Councilwomen Debbie Campbell and Terry Cohen were featured in Part 2 of WMDT’s news coverage of the city’s budget problems aired Thursday, March 13, at 6 and 11 p.m. To read the written version, click on this link: Salisbury City Budget Problems?
On behalf of the Tilghman administration, City Administrator John Pick maintained the following in the WMDT interview:
"We've got the ability to move money from one account to another with the approval of the mayor," Pick said.
Campbell and Cohen pointed out that the administration is not consistently doing what Pick said. Based on Cohen’s review of documents and a meeting with administrative staff, checks are being cut to vendors without the proper advance authorization to “move money” between accounts that Pick references. In at least one case, money was never moved between accounts within a department. Money was simply paid out from one account to cover the expenses of another.
Whether appropriations occur at a “line-item” level or a program “level” is still debatable. However, when money is not properly transferred and tracked between accounts, the likelihood increases that necessary items may have funding pulled.
“You wind up with an unrealistic picture of what financial resources you have to work with at any given point in time,” Cohen said. “That kind of poor financial management can result in priorities not being achieved, necessary maintenance not being done, and the purpose of appropriations not being served.”
Campbell referred back to the cautions issued by the audit communications released approximately six weeks ago.
“The audit said our internal financial controls are weak. We had an unusually large number of adjustments. Over $10 million was not properly accounted for. Our financial information is untimely, inaccurate and unreliable.
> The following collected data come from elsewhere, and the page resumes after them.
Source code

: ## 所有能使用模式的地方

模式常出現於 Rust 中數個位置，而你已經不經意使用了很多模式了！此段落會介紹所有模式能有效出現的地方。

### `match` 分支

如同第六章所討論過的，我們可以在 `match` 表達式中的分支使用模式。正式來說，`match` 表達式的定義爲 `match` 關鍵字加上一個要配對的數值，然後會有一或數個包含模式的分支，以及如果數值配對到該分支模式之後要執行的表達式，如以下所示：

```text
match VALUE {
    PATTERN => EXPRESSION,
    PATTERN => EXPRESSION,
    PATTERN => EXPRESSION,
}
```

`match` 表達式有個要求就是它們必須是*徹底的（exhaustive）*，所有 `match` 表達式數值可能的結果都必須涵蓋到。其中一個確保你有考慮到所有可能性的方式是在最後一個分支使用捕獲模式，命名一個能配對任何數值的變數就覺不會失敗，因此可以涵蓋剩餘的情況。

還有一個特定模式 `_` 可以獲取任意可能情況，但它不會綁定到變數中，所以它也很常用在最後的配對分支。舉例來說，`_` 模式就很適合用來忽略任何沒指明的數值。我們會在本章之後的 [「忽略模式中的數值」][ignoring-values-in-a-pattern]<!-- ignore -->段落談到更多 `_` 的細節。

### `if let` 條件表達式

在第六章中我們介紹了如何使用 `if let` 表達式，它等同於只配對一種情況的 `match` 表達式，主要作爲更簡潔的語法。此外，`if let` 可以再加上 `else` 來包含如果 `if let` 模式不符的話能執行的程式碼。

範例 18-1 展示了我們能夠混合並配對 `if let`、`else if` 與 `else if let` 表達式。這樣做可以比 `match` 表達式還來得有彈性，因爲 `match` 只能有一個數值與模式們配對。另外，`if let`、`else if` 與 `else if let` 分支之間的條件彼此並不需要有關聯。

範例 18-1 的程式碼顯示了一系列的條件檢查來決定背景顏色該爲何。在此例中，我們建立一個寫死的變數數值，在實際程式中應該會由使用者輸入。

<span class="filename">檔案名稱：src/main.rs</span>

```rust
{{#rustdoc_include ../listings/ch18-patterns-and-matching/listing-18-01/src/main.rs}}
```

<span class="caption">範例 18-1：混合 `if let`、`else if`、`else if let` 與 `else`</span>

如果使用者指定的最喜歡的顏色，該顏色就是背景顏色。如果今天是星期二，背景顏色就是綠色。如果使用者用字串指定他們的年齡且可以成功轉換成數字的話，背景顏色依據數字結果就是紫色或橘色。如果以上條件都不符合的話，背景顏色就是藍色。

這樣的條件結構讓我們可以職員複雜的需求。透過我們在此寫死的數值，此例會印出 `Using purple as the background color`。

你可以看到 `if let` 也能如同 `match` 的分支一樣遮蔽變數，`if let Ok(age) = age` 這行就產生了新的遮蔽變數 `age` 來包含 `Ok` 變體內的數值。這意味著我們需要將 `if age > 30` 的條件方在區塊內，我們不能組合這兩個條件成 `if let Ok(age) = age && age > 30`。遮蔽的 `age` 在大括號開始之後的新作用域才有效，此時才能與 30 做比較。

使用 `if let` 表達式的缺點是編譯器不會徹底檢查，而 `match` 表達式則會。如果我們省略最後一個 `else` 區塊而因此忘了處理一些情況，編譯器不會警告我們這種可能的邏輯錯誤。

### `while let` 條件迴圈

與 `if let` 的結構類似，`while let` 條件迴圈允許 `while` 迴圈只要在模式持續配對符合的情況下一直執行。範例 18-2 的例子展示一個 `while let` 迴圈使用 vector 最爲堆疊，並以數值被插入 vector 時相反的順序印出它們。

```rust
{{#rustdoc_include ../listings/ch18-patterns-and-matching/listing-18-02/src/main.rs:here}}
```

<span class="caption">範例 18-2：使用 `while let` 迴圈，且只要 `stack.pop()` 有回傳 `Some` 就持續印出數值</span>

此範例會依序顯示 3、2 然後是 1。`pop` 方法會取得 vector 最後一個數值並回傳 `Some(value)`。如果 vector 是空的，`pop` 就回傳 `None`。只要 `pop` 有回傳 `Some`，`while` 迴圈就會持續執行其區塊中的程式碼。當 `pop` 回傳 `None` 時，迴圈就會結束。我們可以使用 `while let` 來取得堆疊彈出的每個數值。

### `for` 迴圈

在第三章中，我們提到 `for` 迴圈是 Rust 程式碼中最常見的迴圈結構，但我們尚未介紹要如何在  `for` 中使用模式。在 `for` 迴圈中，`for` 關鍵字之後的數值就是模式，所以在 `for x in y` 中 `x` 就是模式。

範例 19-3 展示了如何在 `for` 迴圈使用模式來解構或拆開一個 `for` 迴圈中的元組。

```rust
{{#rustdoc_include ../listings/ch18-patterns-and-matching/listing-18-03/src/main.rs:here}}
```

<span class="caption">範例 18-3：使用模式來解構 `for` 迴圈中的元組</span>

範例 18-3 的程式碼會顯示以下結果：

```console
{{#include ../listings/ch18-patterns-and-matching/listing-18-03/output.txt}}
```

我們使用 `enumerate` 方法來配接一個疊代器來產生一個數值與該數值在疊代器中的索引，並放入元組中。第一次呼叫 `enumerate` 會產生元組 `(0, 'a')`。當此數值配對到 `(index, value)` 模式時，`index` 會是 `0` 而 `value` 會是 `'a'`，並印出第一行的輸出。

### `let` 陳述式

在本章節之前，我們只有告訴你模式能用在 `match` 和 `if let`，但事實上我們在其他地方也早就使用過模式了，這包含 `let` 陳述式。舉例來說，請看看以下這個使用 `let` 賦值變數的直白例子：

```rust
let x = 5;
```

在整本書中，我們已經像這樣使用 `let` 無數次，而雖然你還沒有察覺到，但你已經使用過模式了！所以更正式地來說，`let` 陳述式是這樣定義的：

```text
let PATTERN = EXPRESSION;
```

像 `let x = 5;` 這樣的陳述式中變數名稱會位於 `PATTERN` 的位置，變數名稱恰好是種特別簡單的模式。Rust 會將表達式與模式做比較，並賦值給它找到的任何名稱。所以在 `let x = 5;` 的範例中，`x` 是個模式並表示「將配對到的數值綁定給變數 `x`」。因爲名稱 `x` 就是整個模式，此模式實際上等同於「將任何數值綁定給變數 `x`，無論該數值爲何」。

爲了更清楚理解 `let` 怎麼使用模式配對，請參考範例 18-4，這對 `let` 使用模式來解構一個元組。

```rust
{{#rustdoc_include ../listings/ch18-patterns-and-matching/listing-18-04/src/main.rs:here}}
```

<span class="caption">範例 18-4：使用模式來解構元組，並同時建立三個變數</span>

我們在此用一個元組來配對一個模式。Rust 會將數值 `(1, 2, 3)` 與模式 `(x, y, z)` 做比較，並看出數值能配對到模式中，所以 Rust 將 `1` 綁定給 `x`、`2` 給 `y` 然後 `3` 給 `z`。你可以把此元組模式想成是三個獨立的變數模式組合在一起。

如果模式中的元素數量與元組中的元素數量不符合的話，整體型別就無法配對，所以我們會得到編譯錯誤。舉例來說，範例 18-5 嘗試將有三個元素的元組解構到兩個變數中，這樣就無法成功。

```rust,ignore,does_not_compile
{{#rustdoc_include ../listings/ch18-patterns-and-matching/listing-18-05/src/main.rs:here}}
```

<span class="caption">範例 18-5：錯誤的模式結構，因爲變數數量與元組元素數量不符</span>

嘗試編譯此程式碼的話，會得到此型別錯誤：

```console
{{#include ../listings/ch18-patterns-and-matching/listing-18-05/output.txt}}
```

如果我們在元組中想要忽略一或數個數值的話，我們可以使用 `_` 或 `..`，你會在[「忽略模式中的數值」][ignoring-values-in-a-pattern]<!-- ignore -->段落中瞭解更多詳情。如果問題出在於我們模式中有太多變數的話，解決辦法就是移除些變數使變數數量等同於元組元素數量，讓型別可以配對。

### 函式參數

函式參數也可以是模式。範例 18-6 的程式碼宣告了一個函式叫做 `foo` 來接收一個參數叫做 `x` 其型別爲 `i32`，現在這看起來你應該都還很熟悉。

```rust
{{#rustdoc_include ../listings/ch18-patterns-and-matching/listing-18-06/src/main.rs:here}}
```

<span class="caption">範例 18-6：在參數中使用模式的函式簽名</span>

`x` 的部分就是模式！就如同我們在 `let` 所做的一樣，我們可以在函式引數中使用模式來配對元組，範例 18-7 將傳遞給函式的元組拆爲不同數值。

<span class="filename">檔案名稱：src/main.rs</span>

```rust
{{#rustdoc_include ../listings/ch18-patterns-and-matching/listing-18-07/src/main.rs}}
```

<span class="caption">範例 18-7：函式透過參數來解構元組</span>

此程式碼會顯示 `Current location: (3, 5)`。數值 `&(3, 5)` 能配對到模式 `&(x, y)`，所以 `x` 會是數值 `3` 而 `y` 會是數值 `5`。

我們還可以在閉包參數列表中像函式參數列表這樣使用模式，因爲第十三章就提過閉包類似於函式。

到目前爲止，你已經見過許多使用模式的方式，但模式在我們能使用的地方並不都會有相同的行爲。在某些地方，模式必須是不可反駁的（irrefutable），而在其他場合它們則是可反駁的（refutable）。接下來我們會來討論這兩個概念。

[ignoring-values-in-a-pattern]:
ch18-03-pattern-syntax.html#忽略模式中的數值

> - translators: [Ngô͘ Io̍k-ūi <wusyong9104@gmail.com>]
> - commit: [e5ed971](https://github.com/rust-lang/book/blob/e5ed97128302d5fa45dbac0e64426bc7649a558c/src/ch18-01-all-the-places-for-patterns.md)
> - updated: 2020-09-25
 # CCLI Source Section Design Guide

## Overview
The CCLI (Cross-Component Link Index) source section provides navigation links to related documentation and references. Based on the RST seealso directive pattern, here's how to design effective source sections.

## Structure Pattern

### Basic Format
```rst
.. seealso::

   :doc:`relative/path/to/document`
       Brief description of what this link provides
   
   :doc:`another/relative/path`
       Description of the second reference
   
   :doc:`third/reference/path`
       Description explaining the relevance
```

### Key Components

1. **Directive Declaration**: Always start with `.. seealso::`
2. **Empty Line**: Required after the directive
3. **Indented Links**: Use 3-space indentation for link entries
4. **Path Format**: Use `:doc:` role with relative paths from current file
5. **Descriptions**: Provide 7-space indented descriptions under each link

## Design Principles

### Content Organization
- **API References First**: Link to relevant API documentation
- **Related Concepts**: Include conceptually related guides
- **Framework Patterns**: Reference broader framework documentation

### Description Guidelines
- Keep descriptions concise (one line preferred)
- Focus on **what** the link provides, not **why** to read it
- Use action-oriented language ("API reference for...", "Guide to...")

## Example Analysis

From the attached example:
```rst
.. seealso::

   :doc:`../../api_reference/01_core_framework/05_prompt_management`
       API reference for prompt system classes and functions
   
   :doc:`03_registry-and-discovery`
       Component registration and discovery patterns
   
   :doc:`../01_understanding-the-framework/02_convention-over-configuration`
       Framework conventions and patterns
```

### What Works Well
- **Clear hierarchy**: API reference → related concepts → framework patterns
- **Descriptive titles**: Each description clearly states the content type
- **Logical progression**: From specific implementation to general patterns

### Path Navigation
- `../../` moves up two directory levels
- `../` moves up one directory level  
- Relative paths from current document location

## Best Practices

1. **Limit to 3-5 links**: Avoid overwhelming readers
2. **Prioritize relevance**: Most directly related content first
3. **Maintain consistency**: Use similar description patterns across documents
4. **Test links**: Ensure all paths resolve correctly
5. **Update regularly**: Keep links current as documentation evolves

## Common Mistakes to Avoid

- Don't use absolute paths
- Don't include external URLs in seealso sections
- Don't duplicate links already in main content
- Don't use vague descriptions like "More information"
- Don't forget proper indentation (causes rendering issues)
The audit said there was more than a remote chance that errors or fraud could go undetected,” Campbell explained.
On the issue of the report Campbell and Cohen are seeking to have “dumped” directly from the financial system so that the council can be assured of seeing the numbers in their raw form, Council President Louise Smith reversed her former position of support of Campbell and Cohen’s request at this time after discussions with the administration.